Da una libera traduzione della Prof.ssa Adriana Bonifacino: dalla parte delle DONNE

La Prof. Borisch descrive il fondamentale ruolo del patologo nella diagnosi del tumore del seno, soffermandosi sul fatto che il referto che la donna riceve (o l’uomo perché sappiamo che in una bassa percentuale di casi anche l’uomo può essere colpito da questo tumore, circa l’1-2%) è la chiave di lettura per capire quale deve essere il trattamento più adatto e personalizzato da adottare da parte dell’oncologo. Le Linee Guida Europee (European Guidelines for Quality Assurance in Breast Cancer Screening and Diagnosis) prevedono degli indicatori di qualità e parametri che devono essere necessariamente inclusi nel referto istologico di questo tumore. Ed è di fondamentale importanza che le donne abbiano libero accesso al proprio referto istologico e lo possano discutere con l’oncologo o comunque il clinico di riferimento.
Ci sono oltre 40 sottotipi di tumore e molti altri sono anche in via di identificazione, grazie anche alla possibilità di effettuare dei test specifici per la genetica del tumore, al fine di comprendere quali potranno essere le terapie alle quali si risponde con maggiore probabilità. Le donne dovranno sempre più sviluppare una coscienza in termini di responsabilizzazione e verificare con l’oncologo che tutti i fattori prognostici (la carta d’identità del tumore) siano presenti nel referto e chiedere spiegazioni riguardo la malattia avuta e tutte le possibilità di cura. Le informazioni ricevute devono essere semplici, chiare e complete, e “non si dovrebbero accettare terapie – afferma la Borisch – senza una chiara diagnosi di anatomia patologica, e senza le informazioni predittive e prognostiche che il referto contiene”.
E’ importante sapere che le donne hanno diritto di poter richiedere i vetrini del proprio esame istologico al fine di chiedere una seconda opinione (second opinion); e che i vetrini sono conservati per moltissimi anni e potranno essere riesaminati nel tempo alla luce anche di nuove scoperte e nuovi trattamenti.
Cosa dicono le Linee Guida Europee in merito al referto istologico? Cosa deve contenere?

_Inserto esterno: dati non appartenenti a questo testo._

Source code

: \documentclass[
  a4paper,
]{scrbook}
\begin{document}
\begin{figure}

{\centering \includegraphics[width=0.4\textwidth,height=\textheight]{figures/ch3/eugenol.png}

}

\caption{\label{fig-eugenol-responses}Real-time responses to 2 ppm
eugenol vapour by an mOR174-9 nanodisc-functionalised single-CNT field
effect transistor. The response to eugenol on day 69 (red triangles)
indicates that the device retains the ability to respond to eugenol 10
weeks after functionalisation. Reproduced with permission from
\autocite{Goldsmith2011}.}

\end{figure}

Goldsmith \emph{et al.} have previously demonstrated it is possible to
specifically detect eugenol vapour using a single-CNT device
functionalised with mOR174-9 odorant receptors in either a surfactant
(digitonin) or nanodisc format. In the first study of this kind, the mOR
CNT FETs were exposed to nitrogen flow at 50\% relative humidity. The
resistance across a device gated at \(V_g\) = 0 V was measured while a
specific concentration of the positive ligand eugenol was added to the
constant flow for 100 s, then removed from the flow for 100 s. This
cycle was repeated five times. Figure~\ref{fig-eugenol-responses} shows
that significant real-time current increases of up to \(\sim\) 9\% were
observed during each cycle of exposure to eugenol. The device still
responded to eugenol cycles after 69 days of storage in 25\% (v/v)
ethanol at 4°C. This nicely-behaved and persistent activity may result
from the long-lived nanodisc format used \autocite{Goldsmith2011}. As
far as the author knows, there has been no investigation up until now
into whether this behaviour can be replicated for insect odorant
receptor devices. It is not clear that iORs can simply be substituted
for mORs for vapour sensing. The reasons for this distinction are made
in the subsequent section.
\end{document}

• Tipo di tumore ( duttale, lobulare, ecc, il grado)
• Invasivo, non invasivo, misto……
• Dimensioni del tumore
• Grado di invasività
• Stato dei linfonodi (coinvolgimento linfatico)
• Coinvolgimento vascolare
• Resezione dei margini (coinvolgimento o meno dei margini; distanza in mm dai margini)

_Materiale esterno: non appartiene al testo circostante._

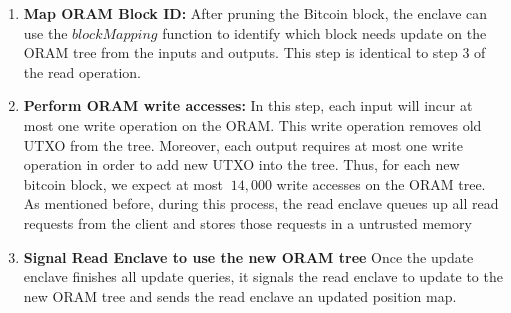 \begin{enumerate}
	\item \textbf{Map ORAM Block ID:} After pruning the Bitcoin block, the enclave can use the $blockMapping$ function to identify which block needs update on the ORAM tree from the inputs and outputs. This step is identical to step 3 of the read operation.
	\item \textbf{Perform ORAM write accesses:} In this step, each input will incur at most one write operation on the ORAM. 
	This write operation removes old UTXO from the tree. 
	Moreover, each output requires at most one write operation in order to add new UTXO into the tree. 
	Thus, for each new bitcoin block, we expect at most $~14,000$ write accesses on the ORAM tree.
	As mentioned before, during this process, the read enclave queues up all read requests from the client and stores those requests in a untrusted memory 

	\item \textbf{Signal Read Enclave to use the new ORAM tree} Once the update enclave finishes all update queries, it signals the read enclave to update to the new ORAM tree and sends the read enclave an updated position map. 


\end{enumerate}
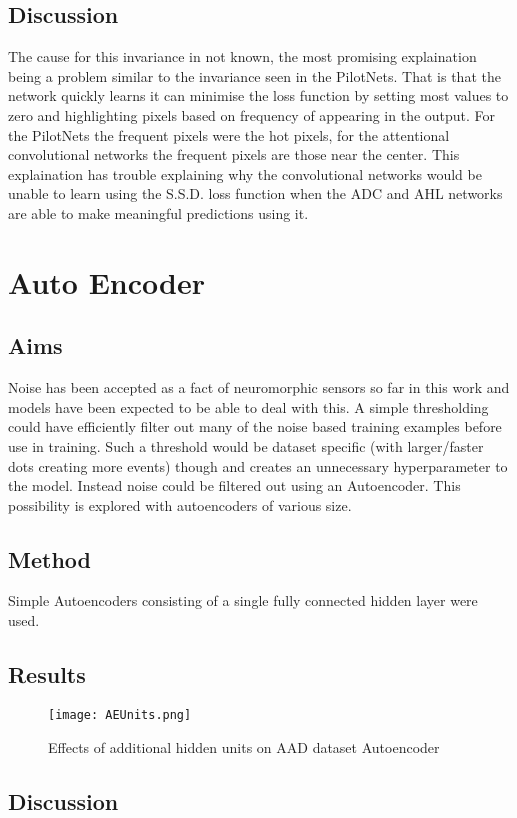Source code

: \subsection{Discussion}
The cause for this invariance in not known, the most promising explaination being a problem similar to the invariance seen in the PilotNets.
That is that the network quickly learns it can minimise the loss function by setting most values to zero and highlighting pixels based on frequency of appearing in the output.
For the PilotNets the frequent pixels were the hot pixels, for the attentional convolutional networks the frequent pixels are those near the center.
This explaination has trouble explaining why the convolutional networks would be unable to learn using the S.S.D. loss function when the ADC and AHL networks are able to make meaningful predictions using it.  

\section{Auto Encoder}
\subsection{Aims}
Noise has been accepted as a fact of neuromorphic sensors so far in this work and models have been expected to be able to deal with this.
A simple thresholding could have efficiently filter out many of the noise based training examples before use in training. 
Such a threshold would be dataset specific (with larger/faster dots creating more events) though and creates an unnecessary hyperparameter to the model. 
Instead noise could be filtered out using an Autoencoder.
This possibility is explored with autoencoders of various size.

\subsection{Method}
Simple Autoencoders consisting of a single fully connected hidden layer were used. 

\subsection{Results}

\begin{figure}[h]
    \centering
    \texttt{[image: AEUnits.png]}
    \caption{Effects of additional hidden units on AAD dataset Autoencoder}
    \label{fig:AEUnits}
\end{figure}


\subsection{Discussion}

• Recettori Ormonali (stato dei recettori per l’Estrogeno e per il Progesterone)
• Indice di proliferazione (moltiplicazione cellulare espressa in %)
• Stato del HER2 (c-erb)

TAKE HOME MESSAGES
Le pazienti devono avere libero accesso al referto e alla possibilità di avere in visione i vetrini del tessuto tumorale
Il referto deve contenere tutte le informazioni e caratteristiche che le Linee Guida Europee prevedono
Il tessuto che è stato inviato al laboratorio potrà un domani essere sempre rivalutato alla luce di nuovi trattamenti
Un diagnosi chiara è necessaria ai fini del miglior trattamento da poter effettuare e per ottenere anche informazioni per la prognosi
Commento di Adriana Bonifacino: “Se la donna si predispone a comprendere questo tipo di messaggio ne avrà sicuramente dei vantaggi; anche le informazioni più complesse possono essere tradotte in messaggi semplici o quanto meno comprensibili. Questo atteggiamento di propensione alla comprensione crea una maggiore collaborazione medico/paziente, instaurando un rapporto di fiducia. La donna deve essere al centro della cura.”